Like their Catholic cousins, Mormon leaders tend to emphasize a catechism of Mormon doctrine rather than the gospel of Jesus. A glance at the 2012 manual of 24 lessons for Priesthood/Relief Society classes shows three lessons focused on Jesus’s teachings: “Love Thy Neighbour as Thyself,” “The Power of Kindness,” and “Of You It Is Required to Forgive.” Four lessons are devoted to sharing the Mormon gospel. The remaining lessons are about doctrines such as priesthood and living Mormon teachings such as sustaining leaders and doing temple work. The 2013 manual has as few lessons on Jesus’s teachings, less emphasis on missionary work, and more emphasis on the next life.

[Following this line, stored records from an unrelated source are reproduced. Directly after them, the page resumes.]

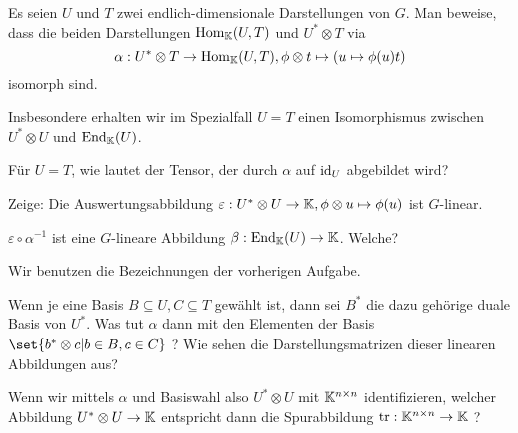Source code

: \begin{sheet}
\begin{problem}[title={Isomorphismus zwischen Tensorprodukt und linearen Abbildungen}]\label{ex:hom_tensor_isomorphismus}
\begin{subproblem}
Es seien $U$ und $T$ zwei endlich-dimensionale Darstellungen von $G$. Man beweise, dass die beiden Darstellungen $\operatorname{Hom}_{\mathbb{K}}(U,T)$ und $U^\ast \otimes T$ via
\[\alpha: U^\ast \otimes T \to \operatorname{Hom}_{\mathbb{K}}(U,T), \phi \otimes t \mapsto (u\mapsto \phi(u)t)\]
isomorph sind.
\end{subproblem}

Insbesondere erhalten wir im Spezialfall $U=T$ einen Isomorphismus zwischen $U^\ast\otimes U$ und $\operatorname{End}_{\mathbb{K}}(U)$.

\begin{subproblem}
Für $U=T$, wie lautet der Tensor, der durch $\alpha$ auf $\operatorname{id}_U$ abgebildet wird?
\end{subproblem}

\begin{subproblem}
Zeige: Die Auswertungsabbildung $\varepsilon: U^\ast \otimes U \to \mathbb{K}, \phi\otimes u\mapsto \phi(u)$ ist $G$-linear.
\end{subproblem}

\begin{subproblem}
$\varepsilon\circ\alpha^{-1}$ ist eine $G$-lineare Abbildung $\beta: \operatorname{End}_{\mathbb{K}}(U) \to \mathbb{K}$. Welche?
\end{subproblem}

\end{problem}

\begin{problem}[title={\enquote{Matrizen als 2-Tensoren}}]\label{tensoren:ex:matrizen}
Wir benutzen die Bezeichnungen der vorherigen Aufgabe.
\begin{subproblem}
Wenn je eine Basis $B\subseteq U, C\subseteq T$ gewählt ist, dann sei $B^\ast$ die dazu gehörige duale Basis von $U^\ast$. Was tut $\alpha$ dann mit den Elementen der Basis $\set{b^\ast\otimes c | b\in B, c\in C}$ ? Wie sehen die Darstellungsmatrizen dieser linearen Abbildungen aus?
\end{subproblem}

\begin{subproblem}\label{tensoren:ex:matrizen:spur}
Wenn wir mittels $\alpha$ und Basiswahl also $U^\ast\otimes U$ mit $\mathbb{K}^{n\times n}$ identifizieren, welcher Abbildung $U^\ast \otimes U \to \mathbb{K}$ entspricht dann die Spurabbildung $\operatorname{tr}: \mathbb{K}^{n\times n}\to\mathbb{K}$ ?
\end{subproblem}
\end{problem}


\end{sheet}
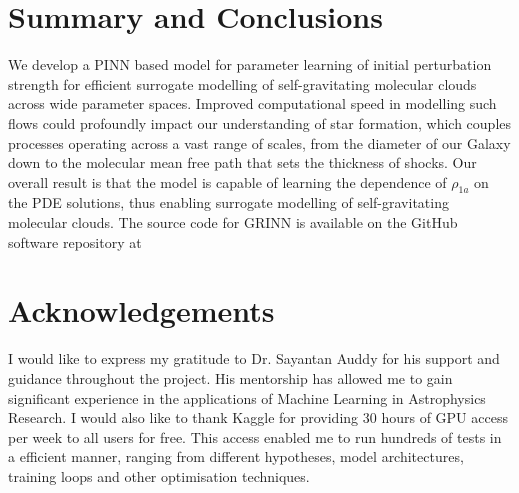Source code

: \documentclass{article}
\begin{document}
\section{Summary and Conclusions}

We develop a PINN based model for parameter learning of initial perturbation strength for efficient surrogate modelling of self-gravitating molecular clouds across wide parameter spaces. Improved computational speed in
modelling such flows could profoundly impact our understanding of star formation, which couples processes operating across a vast range of scales, from the diameter of our Galaxy down to the molecular mean free path that sets the thickness of shocks.
Our overall result is that the model is capable of learning the dependence of $\rho_{1a}$ on the PDE solutions, thus enabling surrogate modelling of self-gravitating molecular clouds.
The source code for GRINN is available on the GitHub software repository at

\section{Acknowledgements}

I would like to express my gratitude to Dr. Sayantan Auddy for his support and guidance throughout the project. His mentorship has allowed me to gain significant experience in the applications of Machine Learning in Astrophysics Research.
I would also like to thank Kaggle for providing 30 hours of GPU access per week to all users for free. This access enabled me to run hundreds of tests in a efficient manner, ranging from different hypotheses, model architectures, training loops and other optimisation techniques.

\printbibliography
\end{document}
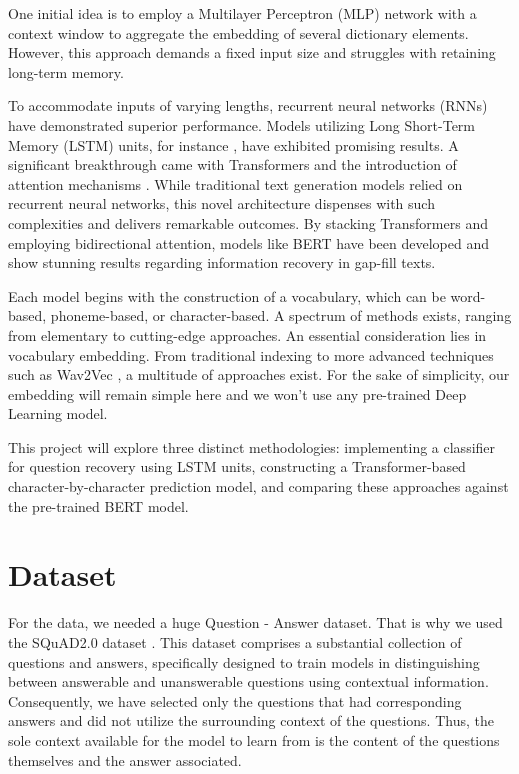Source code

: \documentclass{article}
\begin{document}
One initial idea is to employ a Multilayer Perceptron (MLP) \cite{popescu2009multilayer} network with a context window to aggregate the embedding of several dictionary elements. However, this approach demands a fixed input size and struggles with retaining long-term memory.

To accommodate inputs of varying lengths, recurrent neural networks (RNNs) have demonstrated superior performance. Models utilizing Long Short-Term Memory (LSTM) units, for instance \cite{santhanam2020context}, have exhibited promising results. A significant breakthrough came with Transformers and the introduction of attention mechanisms \cite{vaswani2017attention}. While traditional text generation models relied on recurrent neural networks, this novel architecture dispenses with such complexities and delivers remarkable outcomes. By stacking Transformers and employing bidirectional attention, models like BERT \cite{devlin2019bert} have been developed and show stunning results regarding information recovery in gap-fill texts.

Each model begins with the construction of a vocabulary, which can be word-based, phoneme-based, or character-based. A spectrum of methods exists, ranging from elementary to cutting-edge approaches. An essential consideration lies in vocabulary embedding. From traditional indexing to more advanced techniques such as Wav2Vec \cite{schneider2019wav2vec}, a multitude of approaches exist. For the sake of simplicity, our embedding will remain simple here and we won't use any pre-trained Deep Learning model.

This project will explore three distinct methodologies: implementing a classifier for question recovery using LSTM units, constructing a Transformer-based character-by-character prediction model, and comparing these approaches against the pre-trained BERT model.

\section{Dataset}

For the data, we needed a huge Question - Answer dataset. That is why we used the SQuAD2.0 dataset \cite{squad}. This dataset comprises a substantial collection of questions and answers, specifically designed to train models in distinguishing between answerable and unanswerable questions using contextual information. Consequently, we have selected only the questions that had corresponding answers and did not utilize the surrounding context of the questions. Thus, the sole context available for the model to learn from is the content of the questions themselves and the answer associated.
\end{document}
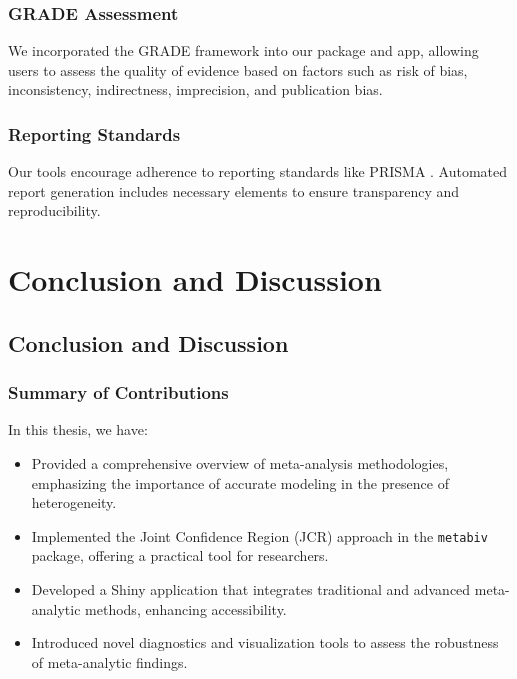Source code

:\documentclass[12pt,a4paper]{report}
\begin{document}
\section{GRADE Assessment}
\label{sec:grade_assessment}

We incorporated the GRADE framework \citep{guyatt2008} into our package and app, allowing users to assess the quality of evidence based on factors such as risk of bias, inconsistency, indirectness, imprecision, and publication bias.

\section{Reporting Standards}
\label{sec:reporting_standards}

Our tools encourage adherence to reporting standards like PRISMA \citep{moher2009}. Automated report generation includes necessary elements to ensure transparency and reproducibility.

\part{Conclusion and Discussion}
\label{part:conclusion}

\chapter{Conclusion and Discussion}
\label{chap:conclusion_discussion}

\section{Summary of Contributions}
\label{sec:summary_contributions}

In this thesis, we have:

\begin{itemize}
    \item Provided a comprehensive overview of meta-analysis methodologies, emphasizing the importance of accurate modeling in the presence of heterogeneity.
    \item Implemented the Joint Confidence Region (JCR) approach in the \texttt{metabiv} package, offering a practical tool for researchers.
    \item Developed a Shiny application that integrates traditional and advanced meta-analytic methods, enhancing accessibility.
    \item Introduced novel diagnostics and visualization tools to assess the robustness of meta-analytic findings.
\end{itemize}
\end{document}
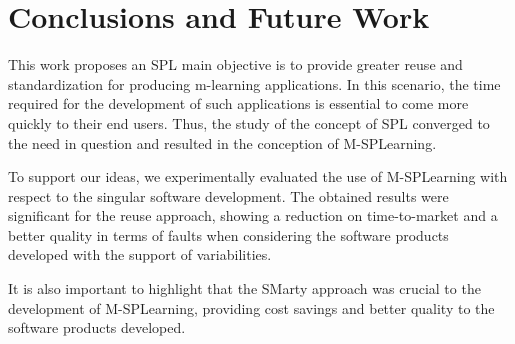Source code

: \section{Conclusions and Future Work}\label{section7}

This work proposes an SPL main objective is to provide greater reuse and standardization for producing m-learning applications.
In this scenario, the time required for the development of such applications is essential to come more quickly to their end users. Thus, the study of the concept of SPL converged to the need in question and resulted in the conception of M-SPLear\allowbreak ning.

To support our ideas, we experimentally evaluated the use of M-SPLear\allowbreak ning with respect to the singular software development. The obtained results were significant for the reuse approach, showing a reduction on time-to-market and a better quality in terms of faults when considering the software products developed with the support of variabilities. 

It is also important to highlight that the SMarty approach was crucial to the development of M-SPLear\allowbreak ning, providing cost savings and better quality to the software products developed.

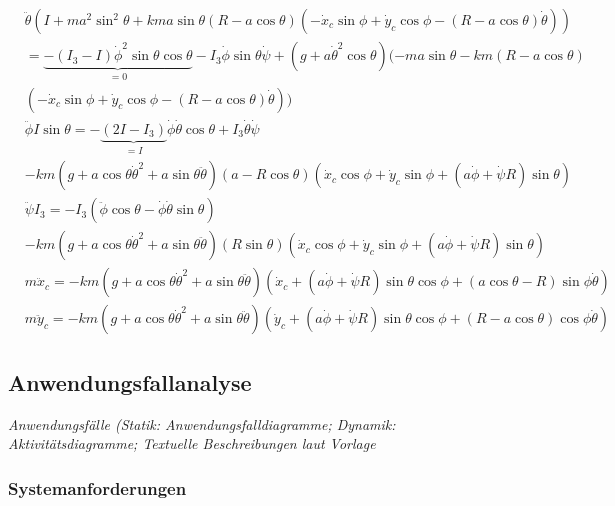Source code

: {\begin{align*}
	&
	\ddot \theta (I+ma^2\sin^2\theta+kma\sin \theta(R-a\cos\theta)(-\dot x_c
	\sin\phi+\dot y_c \cos \phi-(R-a\cos\theta)\dot \theta))
	\\&
	=\underbrace{-(I_3-I)\dot \phi^2\sin\theta\cos\theta}_{=0}-I_3\dot \phi \sin \theta \dot \psi 
	+ (g+a\dot \theta^2\cos \theta)(-ma\sin\theta - km(R-a\cos \theta)
	\\&
	(-\dot x_c \sin \phi +\dot y_c \cos \phi-(R-a\cos\theta)\dot \theta))
\end{align*}
\begin{align*}
	&
	\ddot \phi I \sin\theta= -\underbrace{(2I-I_3)}_{=I}
	\dot \phi \dot \theta \cos \theta + I_3\dot \theta \dot \psi
	\\&
	-km(g+a\cos\theta\dot\theta^2+a\sin\theta\ddot\theta)
	(a-R\cos\theta)(\dot x_c\cos \phi +\dot y_c \sin\phi+
	(a\dot \phi+\dot \psi R)\sin \theta)
\end{align*}
\begin{align*}
	&\ddot \psi I_3=-I_3(\ddot \phi \cos \theta - \dot \phi \dot \theta \sin \theta)
	\\&
	-km(g+a\cos\theta\dot\theta^2+a \sin\theta\ddot \theta)(R\sin\theta)
	(\dot x_c\cos \phi +\dot y_c \sin \phi+(a\dot \phi +\dot \psi R)\sin\theta)
\end{align*}
\begin{align*}
	&m\ddot x_c=-km(g+a\cos\theta\dot \theta^2+a\sin \theta\ddot\theta)
	(\dot x_c+(a\dot \phi + \dot \psi R)\sin \theta\cos \phi+
	(a\cos \theta -R)\sin \phi \dot \theta)
\end{align*}
\begin{align*}
	&m\ddot y_c=-km(g+a\cos \theta\dot \theta^2+a \sin \theta \ddot \theta)
	(\dot y_c+(a\dot \phi + \dot \psi R)\sin \theta \cos \phi
	+(R-a\cos \theta)\cos\phi \dot \theta)
\end{align*} }

\subsection{Anwendungsfallanalyse}

{\em Anwendungsf\"alle (Statik: Anwendungsfalldiagramme; Dynamik: 
Aktivit\"atsdiagramme; Textuelle Beschreibungen laut Vorlage}

\subsubsection{Systemanforderungen}

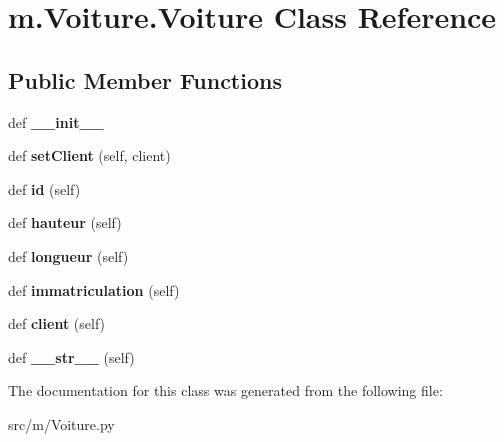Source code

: \hypertarget{classm_1_1_voiture_1_1_voiture}{}\section{m.\+Voiture.\+Voiture Class Reference}
\label{classm_1_1_voiture_1_1_voiture}
\subsection*{Public Member Functions}
\begin{DoxyCompactItemize}
\item 
\hypertarget{classm_1_1_voiture_1_1_voiture_a2448f014ebf603191e47909ecc94131a}{}def {\bfseries \+\_\+\+\_\+init\+\_\+\+\_\+}\label{classm_1_1_voiture_1_1_voiture_a2448f014ebf603191e47909ecc94131a}

\item 
\hypertarget{classm_1_1_voiture_1_1_voiture_aaefa0c14a0298a7e32eb19e5dd916cf8}{}def {\bfseries set\+Client} (self, client)\label{classm_1_1_voiture_1_1_voiture_aaefa0c14a0298a7e32eb19e5dd916cf8}

\item 
\hypertarget{classm_1_1_voiture_1_1_voiture_a8b8bdc4ffae8afe641830f1e5c4b5f25}{}def {\bfseries id} (self)\label{classm_1_1_voiture_1_1_voiture_a8b8bdc4ffae8afe641830f1e5c4b5f25}

\item 
\hypertarget{classm_1_1_voiture_1_1_voiture_a7ac81942317cbb67c429769abef22c10}{}def {\bfseries hauteur} (self)\label{classm_1_1_voiture_1_1_voiture_a7ac81942317cbb67c429769abef22c10}

\item 
\hypertarget{classm_1_1_voiture_1_1_voiture_adae4cec967e47ac086eae5988f766dac}{}def {\bfseries longueur} (self)\label{classm_1_1_voiture_1_1_voiture_adae4cec967e47ac086eae5988f766dac}

\item 
\hypertarget{classm_1_1_voiture_1_1_voiture_ae782be05540d25072fd8faae805bad10}{}def {\bfseries immatriculation} (self)\label{classm_1_1_voiture_1_1_voiture_ae782be05540d25072fd8faae805bad10}

\item 
\hypertarget{classm_1_1_voiture_1_1_voiture_a77b3757f37837a0f6c6354bdcdd5ff33}{}def {\bfseries client} (self)\label{classm_1_1_voiture_1_1_voiture_a77b3757f37837a0f6c6354bdcdd5ff33}

\item 
\hypertarget{classm_1_1_voiture_1_1_voiture_aafe55e09440c657d7b614385d8f5231f}{}def {\bfseries \+\_\+\+\_\+str\+\_\+\+\_\+} (self)\label{classm_1_1_voiture_1_1_voiture_aafe55e09440c657d7b614385d8f5231f}

\end{DoxyCompactItemize}


The documentation for this class was generated from the following file\+:\begin{DoxyCompactItemize}
\item 
src/m/Voiture.\+py\end{DoxyCompactItemize}
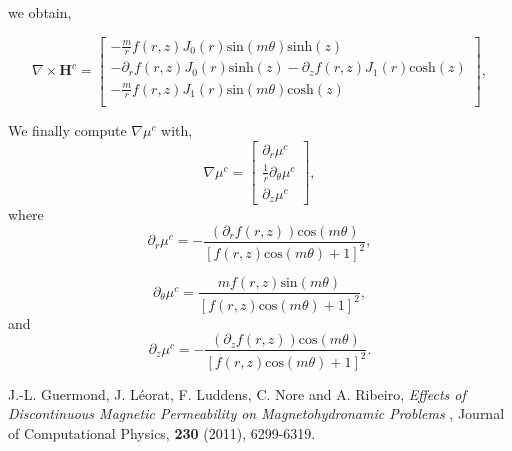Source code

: \documentclass[11pt]{amsart}
\begin{document}
\noindent we obtain,

\begin{equation}
\nabla \times \mathbf{H}^c=
\left[ \begin{array}{c}
-\frac{m}{r}f(r,z)J_0(r)\text{sin}(m \theta)\text{sinh}(z) \\ 
-\partial _r f(r,z) J_0(r)   \text{sinh}(z)  
-\partial _z f(r,z) J_1(r)    \text{cosh}(z) \\
 -\frac{m}{r}f(r,z)J_1(r)\text{sin}(m \theta)\text{cosh}(z) \\ 

\end{array} \right],
\end{equation}



 \noindent We finally compute $\nabla \mu ^c$ with, 
 $$
\nabla \mu ^c =\left[ \begin{array}{c} \partial _r \mu^c   \\ \frac{1}{r} \partial _{\theta} \mu^c  \\ \partial _z \mu^c \end{array} \right],
$$
\noindent where
$$
\partial _r \mu^c = -\frac{(\partial _r f(r,z)) \text{cos}(m \theta)}{[f(r,z)\text{cos}(m \theta)+1]^2},
$$


$$
\partial _{\theta} \mu^c = \frac{m f(r,z) \text{sin}(m \theta)}{[f(r,z)\text{cos}(m \theta)+1]^2},
$$
\noindent and
$$
\partial _z \mu^c = -\frac{(\partial _z f(r,z)) \text{cos}(m \theta)}{[f(r,z)\text{cos}(m \theta)+1]^2}.
$$







\newpage
\begin{thebibliography}{9}
 J.-L. Guermond, J. L\' eorat, F. Luddens, C. Nore and A. Ribeiro,
{\it Effects of Discontinuous Magnetic Permeability on Magnetohydronamic Problems }, 
Journal of Computational Physics, {\bf 230} (2011), 6299-6319.
\end{thebibliography}
\end{document}
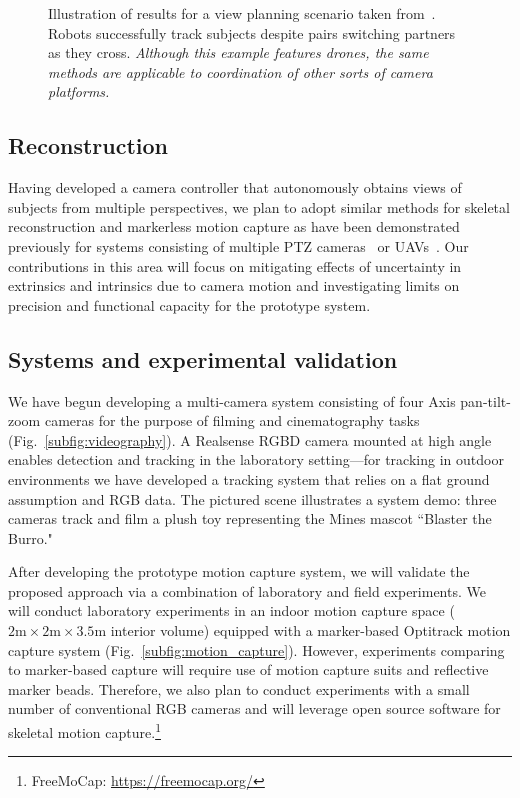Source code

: \documentclass[11pt]{article}
\begin{document}
\begin{figure}
\centering
\setlength{\tabcolsep}{1pt}
\setlength{\figureheight}{1.2in}
      \resizebox{\linewidth}{!}{
      
      }
      \caption{%
        Illustration of results for a view planning scenario taken
        from~\citep{hughes2024cdc}.
        Robots successfully track subjects despite pairs switching partners as
        they cross.
        \emph{Although this example features drones, the same methods are
        applicable to coordination of other sorts of camera platforms.}
      }%
      \label{fig:multi-robot-videography}
\end{figure}

\subsection{Reconstruction}

Having developed a camera controller that autonomously obtains views of subjects
from multiple perspectives, we plan to adopt similar methods for skeletal
reconstruction and markerless motion capture as have been demonstrated
previously for systems consisting of multiple PTZ
cameras~\citep{bachmann20193dv} or
UAVs~\citep{saini2019iccv,ho2021iros,hong2024eccv,saini2022ral}.
Our contributions in this area will focus on mitigating effects of uncertainty
in extrinsics and intrinsics due to camera motion and investigating limits on
precision and functional capacity for the prototype system.

\subsection{Systems and experimental validation}

We have begun developing a multi-camera system consisting of four Axis
pan-tilt-zoom cameras for the purpose of filming and cinematography tasks
(Fig.~\ref{subfig:videography}).
A Realsense RGBD camera mounted at high angle enables detection and tracking
in the laboratory setting---for tracking in outdoor environments we have
developed a tracking system that relies on a flat ground assumption and RGB
data.
The pictured scene illustrates a system demo: three cameras track and film a
plush toy representing the Mines mascot ``Blaster the Burro."

After developing the prototype motion capture system, we will validate the
proposed approach via a combination of laboratory and field experiments.
We will conduct laboratory experiments in an indoor motion capture space
($2\mathrm{m} \times 2\mathrm{m} \times 3.5\mathrm{m}$ interior volume)
equipped with a marker-based Optitrack motion capture system
(Fig.~\ref{subfig:motion_capture}).
However, experiments comparing to marker-based capture will require use of
motion capture suits and reflective marker beads.
Therefore, we also plan to conduct experiments with a small number of
conventional RGB cameras and will leverage open source software for skeletal
motion capture.\footnote{%
  FreeMoCap: \url{https://freemocap.org/}
}
\end{document}

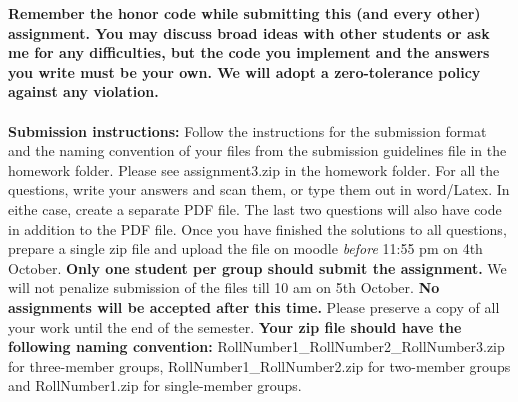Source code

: \documentclass[11pt]{article}
\begin{document}
\maketitle

\textbf{Remember the honor code while submitting this (and every other) assignment. You may discuss broad ideas with other students or ask me for any difficulties, but the code you implement and the answers you write must be your own. We will adopt a \textbf{zero-tolerance policy} against any violation.}
\\
\\
\textbf{Submission instructions:} Follow the instructions for the submission format and the naming convention of your files from the submission guidelines file in the homework folder. Please see \textsf{assignment3.zip} in the homework folder. For all the questions, write your answers and scan them, or type them out in word/Latex. In eithe case, create a separate PDF file. The last two questions will also have code in addition to the PDF file. Once you have finished the solutions to all questions, prepare a single zip file and upload the file on moodle \emph{before} 11:55 pm on 4th October.  \textbf{Only one student per group should submit the assignment.} We will not penalize submission of the files till 10 am on 5th October. \textbf{No assignments will be accepted after this time.} Please preserve a copy of all your work until the end of the semester.  \textbf{Your zip file should have the following naming convention:} RollNumber1\_RollNumber2\_RollNumber3.zip for three-member groups, RollNumber1\_RollNumber2.zip for two-member groups and RollNumber1.zip for single-member groups. 
\end{document}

Conference addresses show a similar pattern. Of the 58 topics listed for the April 2013 General Conference, only 17 dealt with basic teachings of Jesus: Peace, faith, forgiveness, gratitude, hope, humility, discipleship, and love. I hoped to find integrity and honesty in the three addresses listed under morality, but all three were basically about chastity.
A few years ago, the threefold mission of the Church, Proclaim the Gospel, Perfect the Saints, and Redeem the Dead, was expanded to include a fourth mandate, Care for the Poor. Nobody listening to General Conference or attending Church meetings in 2013 would be aware of that. The April General Conference had six addresses about missionary work, one about genealogy and four about temples. Perfecting the Saints appears to be mostly about urging members to be active Mormons. Clearly, proclaiming the gospel and redeeming the dead are more important than caring for the poor, a topic missing from the lists.
Mormon leaders concerned about the significant dropout rate of Mormon members might do well to listen to the Pope. Activation will not be resolved by fellowshipping alone—and certainly not for members who dropped out to seek basic Christian values elsewhere.